Heather Neil’s “The Bog Cutter,” A Cultural Archaeology
Heather Neil’s The Bog Cutter: A Cultural Archaeology
by John David Ebert
Heather Neil is an East Coast artist whose work is currently represented by the Sugarman-Peterson Gallery in Santa Fe, New Mexico. Her various paintings are extraordinary works of Realism–although that term can, of course, be deceptive–but it is her 2014 masterpiece The Bog Cutter that I wish to focus on here as an example of the process of what I term “cultural compression.” Artists often paint in layers: Heather Neil, for instance, lays down a coat of gesso and then adds layer upon layer of paint on top of that, creating very dense and detailed images. But the psyche, too–as Freud pointed out–is capable of image compression, a phenomenon in which one image will contain many other images embedded inside of it. Only a cultural archaeology can dig out these images to reveal their stacked complexity. To do so is to reveal the particular Unconscious of the work of art in question. Each work, as we will see, comes equipped–just as each individual does–with its own collective unconscious.

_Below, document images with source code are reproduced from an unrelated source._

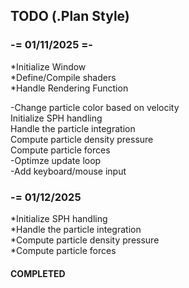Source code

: ## TODO (.Plan Style)

### -= 01/11/2025 =-

*Initialize Window  
*Define/Compile shaders  
*Handle Rendering Function  

-Change particle color based on velocity  
Initialize SPH handling  
Handle the particle integration  
Compute particle density pressure  
Compute particle forces  
-Optimze update loop  
-Add keyboard/mouse input  

### -= 01/12/2025 
*Initialize SPH handling  
*Handle the particle integration  
*Compute particle density pressure  
*Compute particle forces  

#### COMPLETED
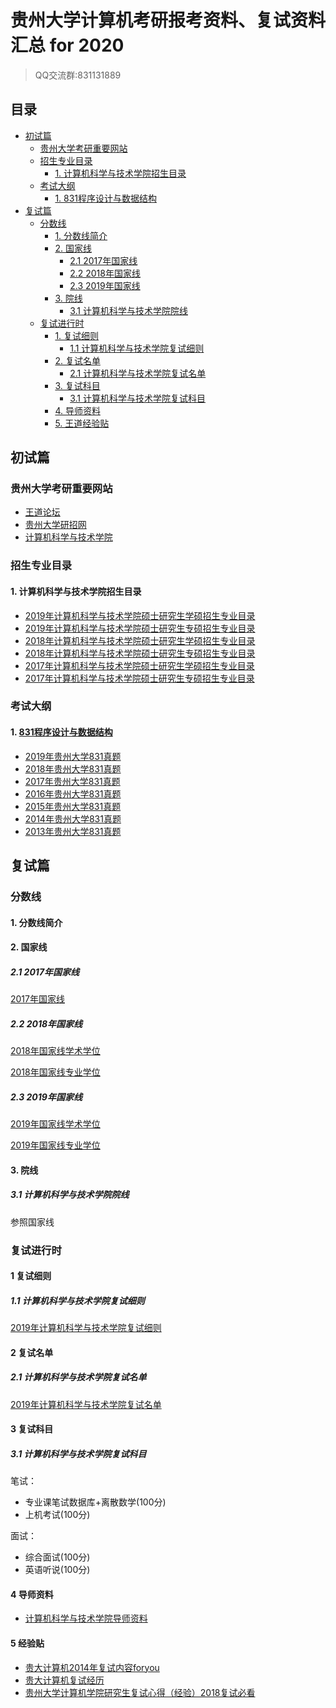 # 贵州大学计算机考研报考资料、复试资料汇总 for 2020
>QQ交流群:831131889

## 目录
* [初试篇](#初试篇)
   * [贵州大学考研重要网站](#贵州大学考研重要网站)
   * [招生专业目录](#招生专业目录)
       * [1. 计算机科学与技术学院招生目录](#1-计算机科学与技术学院招生目录)
    * [考试大纲](#考试大纲)
       * [1. 831程序设计与数据结构](#1-831程序设计与数据结构)
* [复试篇](#复试篇)
   * [分数线](#分数线)
       * [1. 分数线简介](#1-分数线简介)
       * [2. 国家线](#2-国家线)
            * [2.1 2017年国家线](#21-2017年国家线)
            * [2.2 2018年国家线](#22-2018年国家线)
            * [2.3 2019年国家线](#23-2019年国家线)
       * [3. 院线](#3-院线)
            * [3.1 计算机科学与技术学院院线](#31-计算机科学与技术学院院线)
   * [复试进行时](#复试进行时)
       * [1. 复试细则](#1-复试细则)
            * [1.1 计算机科学与技术学院复试细则](#11-计算机科学与技术学院复试细则)
       * [2. 复试名单](#2-复试名单)
            * [2.1 计算机科学与技术学院复试名单](#21-计算机科学与技术学院复试名单)
       * [3. 复试科目](#3-复试科目)
            * [3.1 计算机科学与技术学院复试科目](#31-计算机科学与技术学院复试科目)
       * [4. 导师资料](#4-导师资料)
       * [5. 王道经验贴](#5-王道经验贴)

## 初试篇
### 贵州大学考研重要网站
- [王道论坛](http://www.cskaoyan.com/forum.php?mod=forumdisplay&fid=291&filter=typeid&typeid=44)
- [贵州大学研招网](http://gs.gzu.edu.cn)
- [计算机科学与技术学院](http://cs.gzu.edu.cn)

### 招生专业目录
#### 1. 计算机科学与技术学院招生目录
- [2019年计算机科学与技术学院硕士研究生学硕招生专业目录](http://gs.gzu.edu.cn/_upload/article/files/66/0d/8053c88b45caa7823905ec43d610/24aed273-399b-4bf9-83b9-f739a91817de.pdf)
- [2019年计算机科学与技术学院硕士研究生专硕招生专业目录](http://gs.gzu.edu.cn/_upload/article/files/66/0d/8053c88b45caa7823905ec43d610/07cd76d7-f4bd-4da4-bf6c-7c624b2160fc.pdf)
- [2018年计算机科学与技术学院硕士研究生学硕招生专业目录](http://efile.kaoyan.com/ohr/2017/09/19/152820_59c0c71454a15.pdf)
- [2018年计算机科学与技术学院硕士研究生专硕招生专业目录](http://efile.kaoyan.com/ohr/2017/09/19/152820_59c0c714926ee.pdf)
- [2017年计算机科学与技术学院硕士研究生学硕招生专业目录](http://cdn1.kybimg.com/ohr/2016/10/13/153127_57ff384f4ddbe.pdf)
- [2017年计算机科学与技术学院硕士研究生专硕招生专业目录](http://cdn1.kybimg.com/ohr/2016/10/13/153148_57ff3864997ef.pdf)

### 考试大纲
#### 1. [831程序设计与数据结构](./贵州大学/初试/831程序设计与数据结构.docx)
* [2019年贵州大学831真题](./贵州大学/初试/2019年贵州大学831真题.pdf)
* [2018年贵州大学831真题](./贵州大学/初试/2018年贵州大学831真题.pdf)
* [2017年贵州大学831真题](./贵州大学/初试/2017年贵州大学831真题.pdf)
* [2016年贵州大学831真题](./贵州大学/初试/2016年贵州大学831真题.pdf)
* [2015年贵州大学831真题](./贵州大学/初试/2015年贵州大学831真题.pdf)
* [2014年贵州大学831真题](./贵州大学/初试/2014年贵州大学831真题.pdf)
* [2013年贵州大学831真题](./贵州大学/初试/2013年贵州大学831真题.pdf)

## 复试篇
### 分数线
#### 1. 分数线简介

#### 2. 国家线
##### 2.1 2017年国家线
[2017年国家线](https://yz.chsi.com.cn/kyzx/kydt/201703/20170315/1591016940.html)

##### 2.2 2018年国家线
[2018年国家线学术学位](https://yz.chsi.com.cn/kyzx/kp/201803/20180316/1670298651.html)

[2018年国家线专业学位](https://yz.chsi.com.cn/kyzx/kp/201803/20180316/1670298653.html)

##### 2.3 2019年国家线
[2019年国家线学术学位](https://yz.chsi.com.cn/kyzx/kp/201903/20190315/1772265280.html)

[2019年国家线专业学位](https://yz.chsi.com.cn/kyzx/kp/201903/20190315/1772265285.html)

#### 3. 院线
##### 3.1 计算机科学与技术学院院线
参照国家线

### 复试进行时
#### 1 复试细则
##### 1.1 计算机科学与技术学院复试细则
[2019年计算机科学与技术学院复试细则](http://cs.gzu.edu.cn/forum.php?mod=viewthread&tid=1819)

#### 2 复试名单
##### 2.1 计算机科学与技术学院复试名单
[2019年计算机科学与技术学院复试名单](http://cs.gzu.edu.cn/forum.php?mod=viewthread&tid=1818)

#### 3 复试科目
##### 3.1 计算机科学与技术学院复试科目
笔试：
* 专业课笔试数据库+离散数学(100分)
* 上机考试(100分)

面试：
* 综合面试(100分)
* 英语听说(100分)

#### 4 导师资料
* [计算机科学与技术学院导师资料](http://cs.gzu.edu.cn/forum.php?mod=forumdisplay&fid=94)

#### 5 经验贴
* [贵大计算机2014年复试内容foryou](http://www.cskaoyan.com/forum.php?mod=viewthread&tid=242250&fromuid=484376)
* [贵大计算机复试经历](http://www.cskaoyan.com/forum.php?mod=viewthread&tid=650440&fromuid=484376)
* [贵州大学计算机学院研究生复试心得（经验）2018复试必看](http://blog.sina.com.cn/s/blog_50d705670102xen2.html)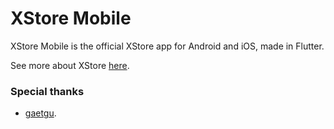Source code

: # XStore Mobile
XStore Mobile is the official XStore app for Android and iOS, made in Flutter.

See more about XStore [here](https://github.com/X-Store-App/).


### Special thanks

- [gaetgu](https://github.com/gaetgu).

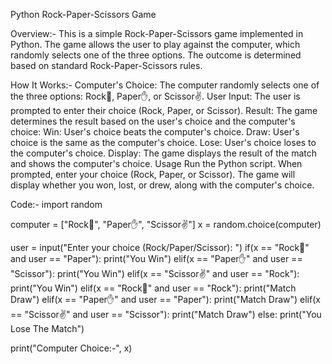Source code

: Python Rock-Paper-Scissors Game


Overview:-
This is a simple Rock-Paper-Scissors game implemented in Python. The game allows the user to play against the computer, which randomly selects one of the three options. The outcome is determined based on standard Rock-Paper-Scissors rules.

How It Works:- 
Computer's Choice: The computer randomly selects one of the three options: Rock👊, Paper✋, or Scissor✌.
User Input: The user is prompted to enter their choice (Rock, Paper, or Scissor).
Result: The game determines the result based on the user's choice and the computer's choice:
Win: User's choice beats the computer's choice.
Draw: User's choice is the same as the computer's choice.
Lose: User's choice loses to the computer's choice.
Display: The game displays the result of the match and shows the computer's choice.
Usage
Run the Python script.
When prompted, enter your choice (Rock, Paper, or Scissor).
The game will display whether you won, lost, or drew, along with the computer's choice.


Code:- 
import random

computer = ["Rock👊", "Paper✋", "Scissor✌"]
x = random.choice(computer)

user = input("Enter your choice (Rock/Paper/Scissor): ")
if(x == "Rock👊" and user == "Paper"): 
    print("You Win")
elif(x == "Paper✋" and user == "Scissor"): 
    print("You Win")
elif(x == "Scissor✌" and user == "Rock"): 
    print("You Win")
elif(x == "Rock👊" and user == "Rock"): 
    print("Match Draw")
elif(x == "Paper✋" and user == "Paper"): 
    print("Match Draw")
elif(x == "Scissor✌" and user == "Scissor"): 
    print("Match Draw")
else: 
    print("You Lose The Match")

print("Computer Choice:-", x)
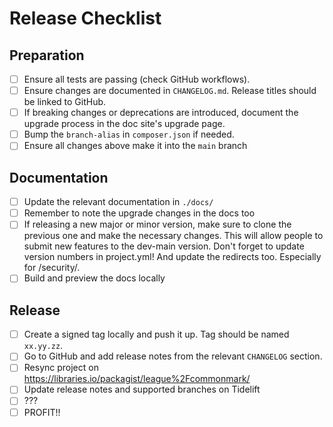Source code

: # Release Checklist

## Preparation

 - [ ] Ensure all tests are passing (check GitHub workflows).
 - [ ] Ensure changes are documented in `CHANGELOG.md`. Release titles should be linked to GitHub.
 - [ ] If breaking changes or deprecations are introduced, document the upgrade process in the doc site's upgrade page.
 - [ ] Bump the `branch-alias` in `composer.json` if needed.
 - [ ] Ensure all changes above make it into the `main` branch

## Documentation

 - [ ] Update the relevant documentation in `./docs/`
 - [ ] Remember to note the upgrade changes in the docs too
 - [ ] If releasing a new major or minor version, make sure to clone the previous one and make the necessary changes.  This will allow people to submit new features to the dev-main version. Don't forget to update version numbers in project.yml! And update the redirects too. Especially for /security/.
 - [ ] Build and preview the docs locally

## Release

 - [ ] Create a signed tag locally and push it up. Tag should be named `xx.yy.zz`.
 - [ ] Go to GitHub and add release notes from the relevant `CHANGELOG` section.
 - [ ] Resync project on <https://libraries.io/packagist/league%2Fcommonmark/>
 - [ ] Update release notes and supported branches on Tidelift
 - [ ] ???
 - [ ] PROFIT!!
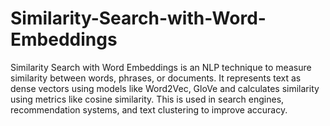 # Similarity-Search-with-Word-Embeddings
Similarity Search with Word Embeddings is an NLP technique to measure similarity between words, phrases, or documents. It represents text as dense vectors using models like Word2Vec, GloVe and calculates similarity using metrics like cosine similarity. This is used in search engines, recommendation systems, and text clustering to improve accuracy.

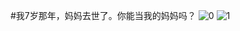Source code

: #我7岁那年，妈妈去世了。你能当我的妈妈吗？
![0](https://pic2.imgdb.cn/item/64469f110d2dde5777e5163c.jpg)
![1](https://pic2.imgdb.cn/item/64469de80d2dde5777e3b570.jpg)
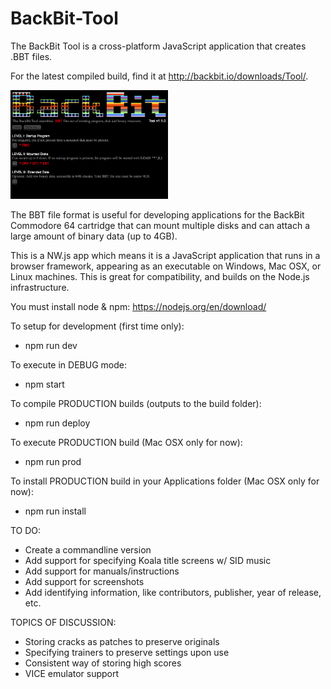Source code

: # BackBit-Tool

The BackBit Tool is a cross-platform JavaScript application that creates .BBT files.

For the latest compiled build, find it at http://backbit.io/downloads/Tool/.

<img src="screenshot.png" width="50%">

The BBT file format is useful for developing applications for the BackBit Commodore 64 cartridge that can mount multiple disks 
and can attach a large amount of binary data (up to 4GB).

This is a NW.js app which means it is a JavaScript application that runs in a browser framework, appearing as an executable on Windows, Mac OSX, or Linux machines. This is great for compatibility, and builds on the Node.js infrastructure.

You must install node & npm:
https://nodejs.org/en/download/

To setup for development (first time only):
* npm run dev

To execute in DEBUG mode:
* npm start

To compile PRODUCTION builds (outputs to the build folder):
* npm run deploy

To execute PRODUCTION build (Mac OSX only for now):
* npm run prod

To install PRODUCTION build in your Applications folder (Mac OSX only for now):
* npm run install

TO DO:
* Create a commandline version
* Add support for specifying Koala title screens w/ SID music
* Add support for manuals/instructions
* Add support for screenshots
* Add identifying information, like contributors, publisher, year of release, etc.

TOPICS OF DISCUSSION:
* Storing cracks as patches to preserve originals
* Specifying trainers to preserve settings upon use
* Consistent way of storing high scores
* VICE emulator support
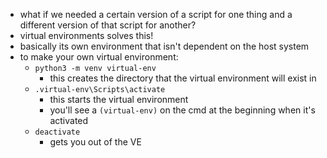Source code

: - what if we needed a certain version of a script for one thing and a different version of that script for another?
- virtual environments solves this!
- basically its own environment that isn't dependent on the host system
- to make your own virtual environment:
	- `python3 -m venv virtual-env`
		- this creates the directory that the virtual environment will exist in
	- `.virtual-env\Scripts\activate`
		- this starts the virtual environment
		- you'll see a `(virtual-env)` on the cmd at the beginning when it's activated
	- `deactivate`
		- gets you out of the VE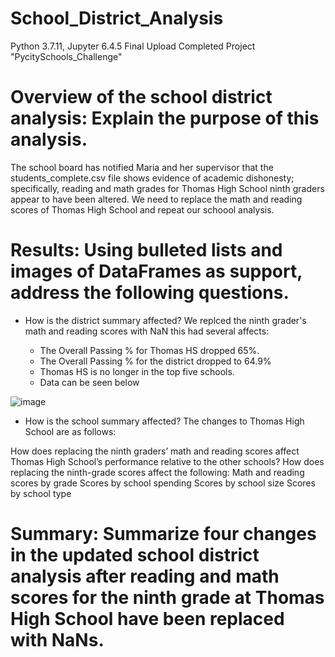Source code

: # School_District_Analysis

Python 3.7.11, Jupyter 6.4.5
Final Upload Completed Project "PycitySchools_Challenge"

# Overview of the school district analysis: Explain the purpose of this analysis.

The school board has notified Maria and her supervisor that the students_complete.csv file shows evidence of academic dishonesty; specifically, reading and math grades for Thomas High School ninth graders appear to have been altered. We need to replace the math and reading scores of Thomas High School and repeat our schoool analysis.

# Results: Using bulleted lists and images of DataFrames as support, address the following questions.

- How is the district summary affected? We replced the ninth grader's math and reading scores with NaN this had several affects:
 
    - The Overall Passing % for Thomas HS dropped 65%.
    - The Overall Passing % for the district dropped to 64.9%
    - Thomas HS is no longer in the top five schools.   
    - Data can be seen below

![image](https://user-images.githubusercontent.com/96445453/151736963-16b40876-7490-47df-af0c-46c342ea9952.png)

- How is the school summary affected? The changes to Thomas High School are as follows:
  


How does replacing the ninth graders’ math and reading scores affect Thomas High School’s performance relative to the other schools?
How does replacing the ninth-grade scores affect the following:
Math and reading scores by grade
Scores by school spending
Scores by school size
Scores by school type

# Summary: Summarize four changes in the updated school district analysis after reading and math scores for the ninth grade at Thomas High School have been replaced with NaNs.
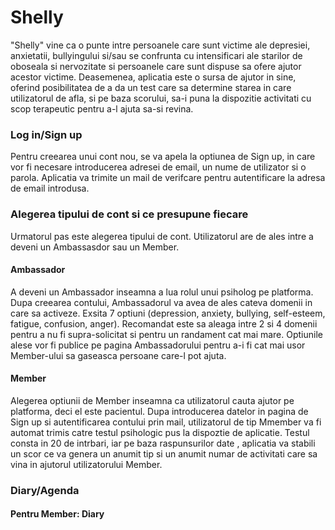 # Shelly
<p>"Shelly" vine ca o punte intre persoanele care sunt victime ale depresiei, anxietatii, bullyingului si/sau se confrunta cu intensificari ale starilor de oboseala si nervozitate si persoanele care sunt dispuse sa ofere ajutor acestor victime. Deasemenea, aplicatia este o sursa de ajutor in sine, oferind posibilitatea de a da un test care sa determine starea in care utilizatorul de afla, si pe baza scorului, sa-i puna la dispozitie activitati cu scop terapeutic pentru a-l ajuta sa-si revina. </p>

<h3>Log in/Sign up</h3>
<p>Pentru creearea unui cont nou, se va apela la optiunea de Sign up, in care vor fi necesare introducerea adresei de email, un nume de utilizator si o parola. Aplicatia va trimite un mail de verifcare pentru autentificare la adresa de email introdusa. </p>


<h3> Alegerea tipului de cont si ce presupune fiecare</h3>
<p>Urmatorul pas este alegerea tipului de cont. Utilizatorul are de ales intre a deveni un Ambassasdor sau un Member.</p>

<h4>Ambassador</h4>
<p>A deveni un Ambassador inseamna a lua rolul unui psiholog pe platforma. Dupa creearea contului, Ambassadorul va avea de ales cateva domenii in care sa activeze. Exsita 7 optiuni (depression, anxiety, bullying, self-esteem, fatigue, confusion, anger). Recomandat este sa aleaga intre 2 si 4 domenii pentru a nu fi supra-solicitat si pentru un randament cat mai mare. Optiunile alese vor fi publice pe pagina Ambassadorului pentru a-i fi cat mai usor Member-ului sa gaseasca persoane care-l pot ajuta.</p>
  
<h4>Member</h4>
<p> Alegerea optiunii de Member inseamna ca utilizatorul cauta ajutor pe platforma, deci el este pacientul. Dupa introducerea datelor in pagina de Sign up si autentificarea contului prin mail, utilizatorul de tip Mmember va fi automat trimis catre testul psihologic pus la dispoztie de aplicatie. Testul consta in 20 de intrbari, iar pe baza raspunsurilor date , aplicatia va stabili un scor ce va genera un anumit tip si un anumit numar de activitati care sa vina in ajutorul utilizatorului Member. </p>

<h3>Diary/Agenda</h3>
<h4>Pentru Member: Diary</h4>
<p></p>
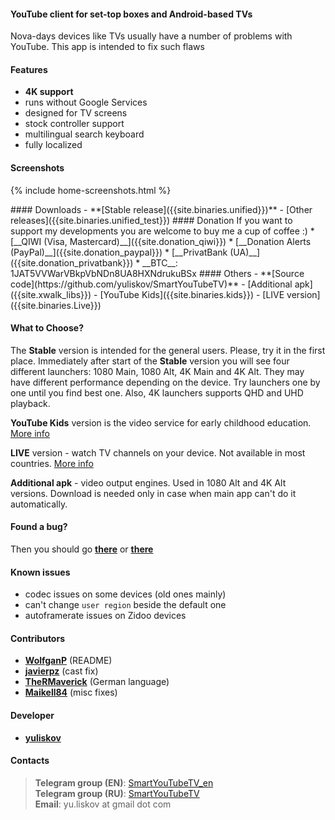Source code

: #### YouTube client for set-top boxes and Android-based TVs

Nova-days devices like TVs usually have a number of problems with YouTube. This app is intended to fix such flaws

#### Features
- **4K support**
- runs without Google Services
- designed for TV screens
- stock controller support
- multilingual search keyboard
- fully localized

#### Screenshots
{% include home-screenshots.html %}

<a name="releases-section"/>
#### Downloads
- **[Stable release]({{site.binaries.unified}})**   
- [Other releases]({{site.binaries.unified_test}})   

<a name="donation-section"/>
#### Donation
If you want to support my developments you are welcome to buy me a cup of coffee :)
 * [__QIWI (Visa, Mastercard)__]({{site.donation_qiwi}})
 * [__Donation Alerts (PayPal)__]({{site.donation_paypal}})
 * [__PrivatBank (UA)__]({{site.donation_privatbank}})
 * __BTC__: 1JAT5VVWarVBkpVbNDn8UA8HXNdrukuBSx

<a name="source-code-section"/>
#### Others
- **[Source code](https://github.com/yuliskov/SmartYouTubeTV)**
- [Additional apk]({{site.xwalk_libs}})
- [YouTube Kids]({{site.binaries.kids}})
- [LIVE version]({{site.binaries.Live}})  
<!-- - [MiTV2 version]({{site.binaries.MiTV2}})   -->
<!-- - [MysteryTV version]({{site.binaries.MiTV2}})   -->
<!-- - [All releases](https://github.com/yuliskov/SmartYouTubeTV/releases)   -->

#### What to Choose?
The **Stable** version is intended for the general users. Please, try it in the first place. 
Immediately after start of the **Stable** version you will see four different launchers: 1080 Main, 1080 Alt, 4K Main and 4K Alt. They may have different performance depending on the device. Try launchers one by one until you find best one. Also, 4K launchers supports QHD and UHD playback.

**YouTube Kids** version is the video service for early childhood education. [More info](https://kids.youtube.com)

**LIVE** version - watch TV channels on your device. Not available in most countries. [More info](https://tv.youtube.com)

<!-- **MiTV2** and **Mystery** versions primarily intended for the specific device users but you may try them too. -->

**Additional apk** - video output engines. Used in 1080 Alt and 4K Alt versions. Download is needed only in case when main app can't do it automatically.

#### Found a bug?
Then you should go __[there](https://github.com/yuliskov/SmartYouTubeTV/issues)__ or __[there](http://t.me/SmartYouTubeTV_en)__

#### Known issues
<!-- - `voice search` not supported -->
- codec issues on some devices (old ones mainly)
- can't change `user region` beside the default one
- autoframerate issues on Zidoo devices

#### Contributors
 * __[WolfganP](https://github.com/WolfganP)__ (README)
 * __[javierpz](https://github.com/javierpz)__ (cast fix)
 * __[TheRMaverick](https://github.com/TheRMaverick)__ (German language)
 * __[Maikell84](https://github.com/Maikell84)__ (misc fixes)

#### Developer
- **[yuliskov](https://github.com/yuliskov)**

#### Contacts
> __Telegram group (EN)__: [SmartYouTubeTV_en](http://t.me/SmartYouTubeTV_en)  
> __Telegram group (RU)__: [SmartYouTubeTV](http://t.me/SmartYouTubeTV)  
> __Email__: yu.liskov at gmail dot com  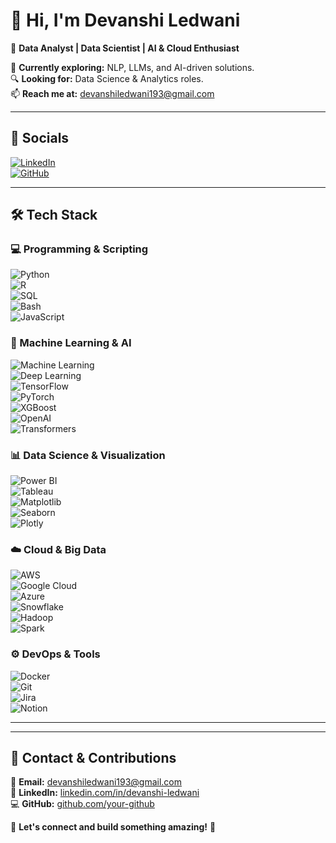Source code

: # 👋 Hi, I'm Devanshi Ledwani  
🚀 **Data Analyst | Data Scientist | AI & Cloud Enthusiast**  

🌱 **Currently exploring:** NLP, LLMs, and AI-driven solutions.  
🔍 **Looking for:** Data Science & Analytics roles.  
📫 **Reach me at:** [devanshiledwani193@gmail.com](mailto:devanshiledwani193@gmail.com)  

---

## 🔗 **Socials**  
[![LinkedIn](https://img.shields.io/badge/LinkedIn-0077B5?style=flat&logo=linkedin&logoColor=white)](https://linkedin.com/in/devanshi-ledwani)  
[![GitHub](https://img.shields.io/badge/GitHub-181717?style=flat&logo=github&logoColor=white)](https://github.com/your-github)  

---

## 🛠 **Tech Stack**  

### **💻 Programming & Scripting**  
![Python](https://img.shields.io/badge/Python-3776AB?style=flat&logo=python&logoColor=white)  
![R](https://img.shields.io/badge/R-276DC3?style=flat&logo=r&logoColor=white)  
![SQL](https://img.shields.io/badge/SQL-4479A1?style=flat&logo=mysql&logoColor=white)  
![Bash](https://img.shields.io/badge/Bash-4EAA25?style=flat&logo=gnu-bash&logoColor=white)  
![JavaScript](https://img.shields.io/badge/JavaScript-F7DF1E?style=flat&logo=javascript&logoColor=black)  

### **🤖 Machine Learning & AI**  
![Machine Learning](https://img.shields.io/badge/Machine%20Learning-FF6F00?style=flat&logo=scikit-learn&logoColor=white)  
![Deep Learning](https://img.shields.io/badge/Deep%20Learning-EE4C2C?style=flat&logo=pytorch&logoColor=white)  
![TensorFlow](https://img.shields.io/badge/TensorFlow-FF6F00?style=flat&logo=tensorflow&logoColor=white)  
![PyTorch](https://img.shields.io/badge/PyTorch-EE4C2C?style=flat&logo=pytorch&logoColor=white)  
![XGBoost](https://img.shields.io/badge/XGBoost-F37626?style=flat&logo=xgboost&logoColor=white)  
![OpenAI](https://img.shields.io/badge/OpenAI-412991?style=flat&logo=openai&logoColor=white)  
![Transformers](https://img.shields.io/badge/HuggingFace-FFD43B?style=flat&logo=huggingface&logoColor=black)  

### **📊 Data Science & Visualization**  
![Power BI](https://img.shields.io/badge/PowerBI-F2C811?style=flat&logo=powerbi&logoColor=black)  
![Tableau](https://img.shields.io/badge/Tableau-E97627?style=flat&logo=tableau&logoColor=white)  
![Matplotlib](https://img.shields.io/badge/Matplotlib-11557C?style=flat&logo=matplotlib&logoColor=white)  
![Seaborn](https://img.shields.io/badge/Seaborn-3776AB?style=flat&logo=python&logoColor=white)  
![Plotly](https://img.shields.io/badge/Plotly-3F4F75?style=flat&logo=plotly&logoColor=white)  

### **☁️ Cloud & Big Data**  
![AWS](https://img.shields.io/badge/AWS-232F3E?style=flat&logo=amazon-aws&logoColor=white)  
![Google Cloud](https://img.shields.io/badge/GCP-4285F4?style=flat&logo=google-cloud&logoColor=white)  
![Azure](https://img.shields.io/badge/Azure-0078D4?style=flat&logo=microsoft-azure&logoColor=white)  
![Snowflake](https://img.shields.io/badge/Snowflake-29B5E8?style=flat&logo=snowflake&logoColor=white)  
![Hadoop](https://img.shields.io/badge/Hadoop-66CCFF?style=flat&logo=apache&logoColor=black)  
![Spark](https://img.shields.io/badge/Apache%20Spark-F37626?style=flat&logo=apachespark&logoColor=white)  

### **⚙️ DevOps & Tools**  
![Docker](https://img.shields.io/badge/Docker-2496ED?style=flat&logo=docker&logoColor=white)  
![Git](https://img.shields.io/badge/Git-F05032?style=flat&logo=git&logoColor=white)  
![Jira](https://img.shields.io/badge/Jira-0052CC?style=flat&logo=jira&logoColor=white)  
![Notion](https://img.shields.io/badge/Notion-000000?style=flat&logo=notion&logoColor=white)  

---

---

## 📩 **Contact & Contributions**  
📧 **Email:** [devanshiledwani193@gmail.com](mailto:devanshiledwani193@gmail.com)  
🔗 **LinkedIn:** [linkedin.com/in/devanshi-ledwani](https://linkedin.com/in/devanshi-ledwani)  
💻 **GitHub:** [github.com/your-github](https://github.com/devanshi25112001)  

🚀 **Let's connect and build something amazing!** 🎯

The Bog Cutter depicts a man who is a stonemason by trade, although he agreed to pose for Neil in the attitude of one who digs up peat moss in order to use it for fuel for burning. (It is perhaps not insignificant that the melting of peat bogs in Russia is a major contributor to global warming, since these bogs contain highly compressed amounts of CO2 within them).
The image ghost of Jean-Francois Millet’s 1850 painting The Sower is unmistakably buried in Neil’s painting.
Millet’s painting is an example of strict realism, however; whereas the weird unearthly light that falls upon Neil’s bog cutter is mysterious: it looks as though it may emanate from a spotlight, and it catches him in a static pose, whereas Millet’s protagonist is in rapid, dynamic motion as he spreads his seeds across the ground, oblivious of an observer. Neil’s bog cutter is quite aware that he is being observed and even seems a bit irritated by the fact.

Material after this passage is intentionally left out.